> Brief: The entries below contain a stretch that opens with the line containing "create custom 405, 404 middleware" and closes with the line containing "consider using Cache-Control"; set down that stretch exactly, both ends included, and nothing else.

> Listed records:
_ _ _ _ _

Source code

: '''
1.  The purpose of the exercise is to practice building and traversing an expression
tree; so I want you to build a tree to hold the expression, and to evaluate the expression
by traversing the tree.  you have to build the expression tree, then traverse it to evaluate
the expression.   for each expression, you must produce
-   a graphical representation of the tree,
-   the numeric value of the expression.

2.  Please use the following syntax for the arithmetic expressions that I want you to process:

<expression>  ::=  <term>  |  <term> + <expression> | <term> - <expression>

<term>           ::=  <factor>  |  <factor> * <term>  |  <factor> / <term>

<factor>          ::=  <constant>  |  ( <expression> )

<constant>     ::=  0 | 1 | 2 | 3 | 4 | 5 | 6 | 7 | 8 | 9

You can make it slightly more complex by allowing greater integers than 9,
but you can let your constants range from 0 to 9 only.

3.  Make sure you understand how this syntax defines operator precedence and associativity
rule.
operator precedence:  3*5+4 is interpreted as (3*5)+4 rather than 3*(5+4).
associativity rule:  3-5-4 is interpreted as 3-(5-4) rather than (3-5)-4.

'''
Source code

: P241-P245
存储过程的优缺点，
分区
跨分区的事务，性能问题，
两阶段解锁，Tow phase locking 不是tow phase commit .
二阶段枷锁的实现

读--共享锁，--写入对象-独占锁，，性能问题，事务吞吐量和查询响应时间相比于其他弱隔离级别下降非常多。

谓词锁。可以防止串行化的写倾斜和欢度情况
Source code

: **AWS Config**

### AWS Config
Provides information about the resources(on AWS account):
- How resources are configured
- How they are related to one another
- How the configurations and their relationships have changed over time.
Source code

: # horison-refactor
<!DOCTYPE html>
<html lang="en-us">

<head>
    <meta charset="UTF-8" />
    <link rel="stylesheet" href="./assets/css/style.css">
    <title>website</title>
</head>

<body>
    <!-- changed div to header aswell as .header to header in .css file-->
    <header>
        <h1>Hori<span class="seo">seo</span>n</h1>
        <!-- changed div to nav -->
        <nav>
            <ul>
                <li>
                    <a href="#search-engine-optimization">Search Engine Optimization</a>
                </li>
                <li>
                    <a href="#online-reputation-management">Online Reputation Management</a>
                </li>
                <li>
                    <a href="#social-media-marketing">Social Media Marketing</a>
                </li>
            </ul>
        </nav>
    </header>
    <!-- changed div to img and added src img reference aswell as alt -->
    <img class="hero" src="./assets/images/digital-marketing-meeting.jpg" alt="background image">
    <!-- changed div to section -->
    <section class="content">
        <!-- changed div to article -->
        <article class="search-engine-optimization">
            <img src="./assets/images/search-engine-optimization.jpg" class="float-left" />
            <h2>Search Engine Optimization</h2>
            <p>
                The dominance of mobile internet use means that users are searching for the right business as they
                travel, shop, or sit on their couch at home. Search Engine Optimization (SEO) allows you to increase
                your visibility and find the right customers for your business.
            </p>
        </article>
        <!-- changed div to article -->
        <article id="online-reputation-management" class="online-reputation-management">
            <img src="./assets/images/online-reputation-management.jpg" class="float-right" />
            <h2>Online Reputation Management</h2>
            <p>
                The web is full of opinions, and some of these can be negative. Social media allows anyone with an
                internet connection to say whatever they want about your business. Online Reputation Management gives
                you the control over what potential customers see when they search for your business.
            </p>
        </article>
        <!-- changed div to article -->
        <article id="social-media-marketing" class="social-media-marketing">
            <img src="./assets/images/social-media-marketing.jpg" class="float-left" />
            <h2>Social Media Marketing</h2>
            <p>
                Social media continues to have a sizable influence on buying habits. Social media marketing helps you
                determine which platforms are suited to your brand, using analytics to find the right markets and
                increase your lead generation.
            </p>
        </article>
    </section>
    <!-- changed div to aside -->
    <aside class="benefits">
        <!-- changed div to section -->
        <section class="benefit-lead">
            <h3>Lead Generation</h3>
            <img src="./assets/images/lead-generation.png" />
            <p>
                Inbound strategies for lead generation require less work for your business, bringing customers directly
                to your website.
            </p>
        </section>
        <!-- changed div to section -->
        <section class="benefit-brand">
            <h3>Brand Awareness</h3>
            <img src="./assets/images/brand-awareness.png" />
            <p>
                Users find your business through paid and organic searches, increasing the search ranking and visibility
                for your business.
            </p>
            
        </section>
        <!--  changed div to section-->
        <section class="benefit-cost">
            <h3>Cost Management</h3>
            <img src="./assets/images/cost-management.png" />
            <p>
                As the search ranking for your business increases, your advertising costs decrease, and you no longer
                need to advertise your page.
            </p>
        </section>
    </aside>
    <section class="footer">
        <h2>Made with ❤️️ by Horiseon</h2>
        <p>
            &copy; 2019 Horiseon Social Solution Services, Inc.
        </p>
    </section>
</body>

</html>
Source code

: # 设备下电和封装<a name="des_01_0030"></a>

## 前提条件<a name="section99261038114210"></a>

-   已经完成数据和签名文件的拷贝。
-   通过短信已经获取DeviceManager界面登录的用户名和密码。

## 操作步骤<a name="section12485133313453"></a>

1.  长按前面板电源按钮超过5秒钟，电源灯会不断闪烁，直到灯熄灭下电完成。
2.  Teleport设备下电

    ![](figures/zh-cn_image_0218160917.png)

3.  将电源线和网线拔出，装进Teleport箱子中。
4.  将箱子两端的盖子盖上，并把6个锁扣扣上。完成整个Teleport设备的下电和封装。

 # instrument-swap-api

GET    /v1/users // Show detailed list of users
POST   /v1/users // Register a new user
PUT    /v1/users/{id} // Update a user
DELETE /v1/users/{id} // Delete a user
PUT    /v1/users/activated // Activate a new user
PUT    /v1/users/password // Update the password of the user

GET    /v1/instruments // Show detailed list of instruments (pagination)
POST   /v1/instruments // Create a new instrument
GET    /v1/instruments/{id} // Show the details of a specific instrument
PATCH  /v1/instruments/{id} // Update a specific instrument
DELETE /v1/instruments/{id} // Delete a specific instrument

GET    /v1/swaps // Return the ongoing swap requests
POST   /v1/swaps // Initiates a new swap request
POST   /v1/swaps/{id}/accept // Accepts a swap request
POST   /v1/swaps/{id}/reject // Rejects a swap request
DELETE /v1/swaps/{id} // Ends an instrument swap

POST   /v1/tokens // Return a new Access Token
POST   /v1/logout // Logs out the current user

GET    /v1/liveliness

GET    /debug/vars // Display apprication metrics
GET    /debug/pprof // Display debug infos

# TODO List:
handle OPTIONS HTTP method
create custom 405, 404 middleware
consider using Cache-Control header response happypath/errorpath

_ _ _ _ _

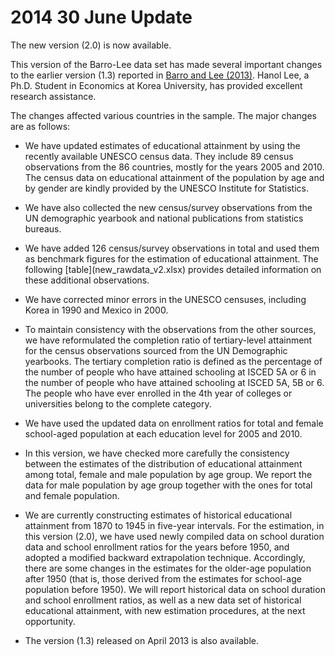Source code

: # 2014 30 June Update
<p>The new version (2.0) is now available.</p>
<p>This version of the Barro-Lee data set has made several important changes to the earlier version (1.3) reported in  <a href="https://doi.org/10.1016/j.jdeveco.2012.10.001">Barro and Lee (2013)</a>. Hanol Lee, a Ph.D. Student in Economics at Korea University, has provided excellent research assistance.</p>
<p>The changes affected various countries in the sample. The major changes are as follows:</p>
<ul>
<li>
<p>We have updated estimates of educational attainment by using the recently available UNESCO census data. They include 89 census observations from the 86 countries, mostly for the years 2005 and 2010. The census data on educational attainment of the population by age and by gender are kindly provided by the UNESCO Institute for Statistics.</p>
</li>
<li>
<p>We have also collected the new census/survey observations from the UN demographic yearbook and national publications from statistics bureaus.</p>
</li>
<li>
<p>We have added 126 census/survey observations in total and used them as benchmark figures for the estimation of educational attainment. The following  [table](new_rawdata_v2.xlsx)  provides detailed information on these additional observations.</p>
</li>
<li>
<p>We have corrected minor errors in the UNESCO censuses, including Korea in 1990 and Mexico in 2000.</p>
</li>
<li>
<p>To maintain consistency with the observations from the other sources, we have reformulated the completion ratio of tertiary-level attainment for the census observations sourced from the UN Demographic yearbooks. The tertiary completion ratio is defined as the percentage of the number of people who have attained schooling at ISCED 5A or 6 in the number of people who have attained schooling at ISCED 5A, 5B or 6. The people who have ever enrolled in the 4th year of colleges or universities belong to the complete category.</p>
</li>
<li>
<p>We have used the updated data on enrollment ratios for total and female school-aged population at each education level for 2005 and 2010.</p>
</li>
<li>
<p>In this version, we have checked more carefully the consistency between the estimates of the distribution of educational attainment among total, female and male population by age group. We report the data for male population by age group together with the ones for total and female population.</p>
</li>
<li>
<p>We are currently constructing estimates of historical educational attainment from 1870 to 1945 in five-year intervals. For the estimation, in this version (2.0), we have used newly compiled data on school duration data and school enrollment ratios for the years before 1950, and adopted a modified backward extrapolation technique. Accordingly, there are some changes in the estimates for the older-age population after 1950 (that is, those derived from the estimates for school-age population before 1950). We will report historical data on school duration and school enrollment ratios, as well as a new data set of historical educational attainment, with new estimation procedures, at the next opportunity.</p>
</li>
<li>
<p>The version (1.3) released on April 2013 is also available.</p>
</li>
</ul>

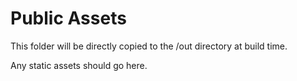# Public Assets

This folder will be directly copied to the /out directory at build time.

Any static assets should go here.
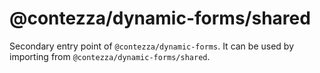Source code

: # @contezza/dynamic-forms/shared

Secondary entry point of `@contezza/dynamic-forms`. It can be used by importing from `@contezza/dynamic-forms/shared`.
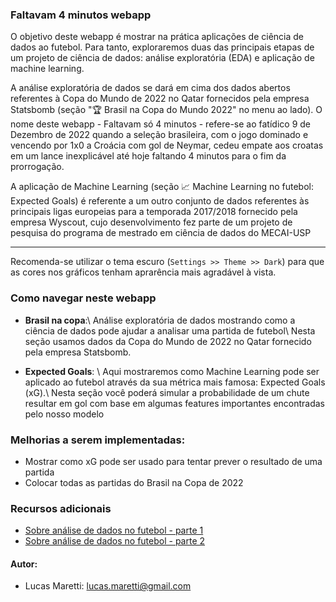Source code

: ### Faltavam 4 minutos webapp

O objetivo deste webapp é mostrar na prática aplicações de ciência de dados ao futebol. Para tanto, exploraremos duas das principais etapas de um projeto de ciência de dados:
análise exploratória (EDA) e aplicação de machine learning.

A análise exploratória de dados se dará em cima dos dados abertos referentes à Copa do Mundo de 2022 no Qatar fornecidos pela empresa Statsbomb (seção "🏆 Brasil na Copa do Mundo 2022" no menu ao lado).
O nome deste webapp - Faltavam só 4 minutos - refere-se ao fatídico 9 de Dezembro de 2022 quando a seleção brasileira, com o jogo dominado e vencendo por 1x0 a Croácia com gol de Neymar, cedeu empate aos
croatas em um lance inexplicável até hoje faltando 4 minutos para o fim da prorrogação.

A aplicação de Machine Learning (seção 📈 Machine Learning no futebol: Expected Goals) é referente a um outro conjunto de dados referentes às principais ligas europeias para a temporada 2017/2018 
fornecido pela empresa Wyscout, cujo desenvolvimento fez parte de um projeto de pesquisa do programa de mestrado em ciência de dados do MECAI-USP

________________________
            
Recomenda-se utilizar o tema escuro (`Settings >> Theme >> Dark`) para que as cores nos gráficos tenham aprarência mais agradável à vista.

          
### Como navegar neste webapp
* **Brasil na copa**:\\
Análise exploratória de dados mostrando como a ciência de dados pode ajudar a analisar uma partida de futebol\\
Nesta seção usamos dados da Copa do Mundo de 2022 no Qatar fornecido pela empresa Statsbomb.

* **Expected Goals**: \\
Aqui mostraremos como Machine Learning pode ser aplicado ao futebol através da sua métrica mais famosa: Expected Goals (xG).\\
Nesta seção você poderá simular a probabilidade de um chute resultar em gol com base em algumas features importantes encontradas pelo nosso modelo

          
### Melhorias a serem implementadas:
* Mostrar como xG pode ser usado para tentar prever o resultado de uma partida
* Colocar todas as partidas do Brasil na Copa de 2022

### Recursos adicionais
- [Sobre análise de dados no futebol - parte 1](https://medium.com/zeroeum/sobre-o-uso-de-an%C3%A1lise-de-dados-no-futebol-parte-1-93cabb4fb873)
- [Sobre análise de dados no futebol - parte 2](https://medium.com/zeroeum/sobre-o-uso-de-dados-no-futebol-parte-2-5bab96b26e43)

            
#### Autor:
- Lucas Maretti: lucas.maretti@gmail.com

_ _ _ _ _

> Output of the exercise:
create custom 405, 404 middleware
consider using Cache-Control header response happypath/errorpath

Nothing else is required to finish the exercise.